The figures McMonigle cites would indicate a 35% production cutback this month compared to December.
Steep supply reductions of that sort would ultimately lead to skyrocketing oil prices.
British Bank Barclays sees the price headed back to average $73 during the second quarter. However, it is worth noting that the oil market is particularly prone to price overshoots both on the upside and the downside. The record high price for Brent crude was $145 a barrel in July 2008, and it subsequently plummeted to less than $30 in January 2016, according to data from statistics website Trading Economics. On Monday, global oil prices extended their gains from their December lows.
In other words, that "average" price target from Barclays will likely be well short of the actual high in futures prices this year if history is any guide.
The other part of the equation for oil are the sanctions the Trump administration imposed on Iran which was meant to curtail the Islamic Republic's oil exports.
However, despite the tough talk, last year the White House issued waivers to some countries to let them continue buying oil from Iran.
Now there is a question about whether those waivers, which were temporary, will get renewed.
The answer is important because if the waivers don't get renewed then, that will mean another cut in the global oil supply, and hence even higher oil prices.
"We could see a great deal of volatility," says McMonigle.

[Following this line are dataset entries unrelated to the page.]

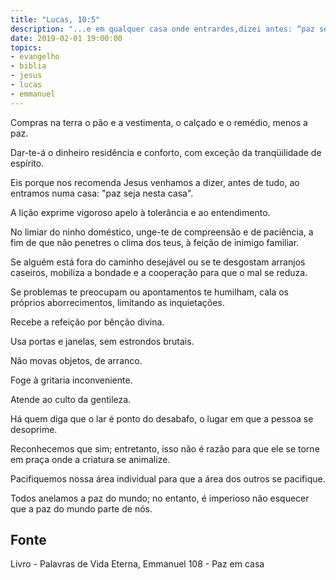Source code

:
 ```yaml
---
title: "Lucas, 10:5"
description: "...e em qualquer casa onde entrardes,dizei antes: “paz seja nesta casa”"
date: 2019-02-01 19:00:00
topics: 
- evangelho
- biblia
- jesus
- lucas
- emmanuel
---
```


Compras na terra o pão e a vestimenta, o calçado e o remédio, menos a paz.

Dar-te-á o dinheiro residência e conforto, com exceção da tranqüilidade de espírito.

Eis porque nos recomenda Jesus venhamos a dizer, antes de tudo, ao entramos numa
casa: "paz seja nesta casa".

A lição exprime vigoroso apelo à tolerância e ao entendimento.

No limiar do ninho doméstico, unge-te de compreensão e de paciência, a fim de que não
penetres o clima dos teus, à feição de inimigo familiar.

Se alguém está fora do caminho desejável ou se te desgostam arranjos caseiros, mobiliza
a bondade e a cooperação para que o mal se reduza.

Se problemas te preocupam ou apontamentos te humilham, cala os próprios
aborrecimentos, limitando as inquietações.

Recebe a refeição por bênção divina.

Usa portas e janelas, sem estrondos brutais.

Não movas objetos, de arranco.

Foge à gritaria inconveniente.

Atende ao culto da gentileza.

Há quem diga que o lar é ponto do desabafo, o lugar em que a pessoa se desoprime.

Reconhecemos que sim; entretanto, isso não é razão para que ele se torne em praça
onde a criatura se animalize.

Pacifiquemos nossa área individual para que a área dos outros se pacifique.

Todos anelamos a paz do mundo; no entanto, é imperioso não esquecer que a paz do
mundo parte de nós.



## Fonte
Livro - Palavras de Vida Eterna, Emmanuel
108 - Paz em casa
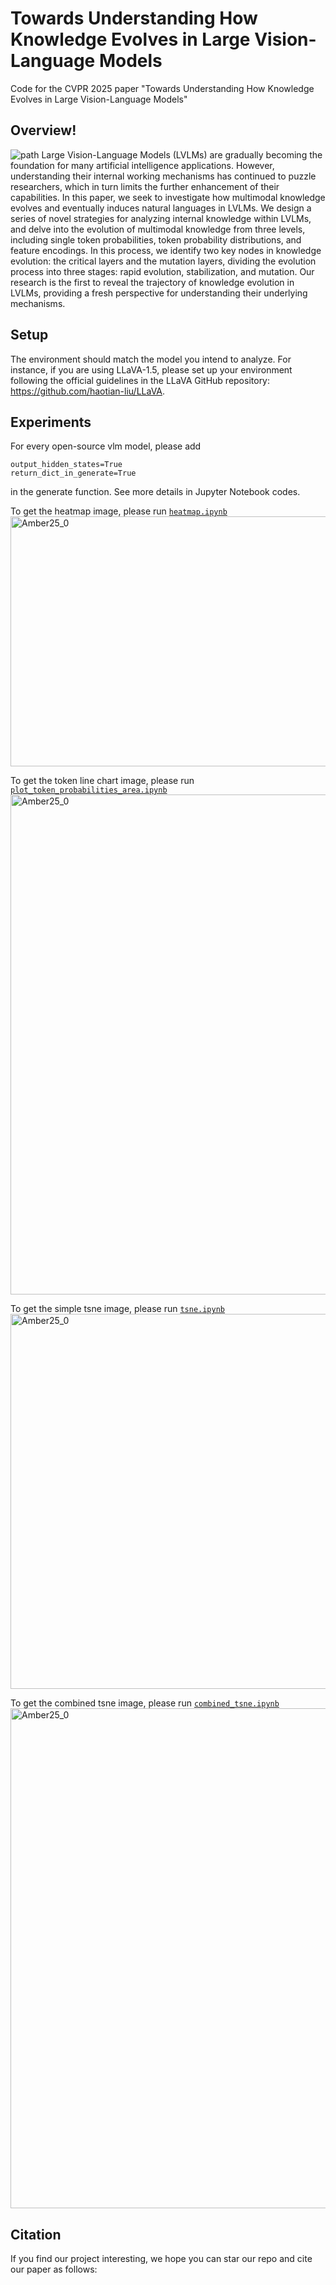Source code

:# Towards Understanding How Knowledge Evolves in Large Vision-Language Models

Code for the CVPR 2025 paper "Towards Understanding How Knowledge Evolves in Large Vision-Language Models"

## Overview!
![path](https://github.com/user-attachments/assets/09969d8e-2698-4f22-8a24-05be6e90b32b)
Large Vision-Language Models (LVLMs) are gradually becoming the foundation for many artificial intelligence applications. However, understanding their internal working mechanisms has continued to puzzle researchers, which in turn limits the further enhancement of their capabilities. In this paper, we seek to investigate how multimodal knowledge evolves and eventually induces natural languages in LVLMs. We design a series of novel strategies for analyzing internal knowledge within LVLMs, and delve into the evolution of multimodal knowledge from three levels, including single token probabilities, token probability distributions, and feature encodings. In this process, we identify two key nodes in knowledge evolution: the critical layers and the mutation layers, dividing the evolution process into three stages: rapid evolution, stabilization, and mutation. Our research is the first to reveal the trajectory of knowledge evolution in LVLMs, providing a fresh perspective for understanding their underlying mechanisms.

## Setup
The environment should match the model you intend to analyze. For instance, if you are using LLaVA-1.5, please set up your environment following the official guidelines in the LLaVA GitHub repository: https://github.com/haotian-liu/LLaVA. 

## Experiments
For every open-source vlm model, please add
```
output_hidden_states=True
return_dict_in_generate=True
```
in the generate function. See more details in Jupyter Notebook codes.

To get the heatmap image, please run [```heatmap.ipynb```](heatmap.ipynb)
<img src="https://github.com/user-attachments/assets/2a9cdc03-18a5-4047-81c2-6d4f2fe53b41" alt="Amber25_0" width="1000" height="400">

To get the token line chart image, please run [```plot_token_probabilities_area.ipynb```](plot_token_probabilities_area.ipynb)
<img src="https://github.com/user-attachments/assets/1f190764-6eac-405a-8653-c68622ae2289" alt="Amber25_0" width="800">

To get the simple tsne image, please run [```tsne.ipynb```](tsne.ipynb)
<img src="https://github.com/user-attachments/assets/c28fe404-3d65-4e3c-a4dc-51d3f681f521" alt="Amber25_0" width="800" height="600">


To get the combined tsne image, please run [```combined_tsne.ipynb```](combined_tsne.ipynb)
<img src="https://github.com/user-attachments/assets/bdd98ab1-67b4-4128-ba1f-39bda6474e8d" alt="Amber25_0" width="800">

## Citation
If you find our project interesting, we hope you can star our repo and cite our paper as follows:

In other words, a jump in prices to Barclay's $73 target could be just the beginning of a more substantial rally.
A Jump Start for the Oil Sector
The likely coming surge in oil prices could well help turn the tide on the energy stocks which have had a bad run for years on end, according to at least one measure.
"As a group, the energy sector has been horrific for years," says Rick Bensignor, president of financial consulting firm Bensingnor Investment Strategies.
He measures the performance of the group relative to the performance of the S&P 500 index, which tracks large-cap stocks. And that "relative performance" of the SPDR Energy Select Sector stocks has been in a downward trend since it last peaked in 2008. In simple terms, since 2008, energy stocks have underperformed the S&P 500.
But that could soon be over, says Bensignor.
"The sector's performance is starting to show potential downside exhaustion in terms of relative performance," he says. In other words, the selling of energy stocks by investors may be near its end, potentially paving the way for outperformance in coming years.
The author owns none of the securities mentioned in this story.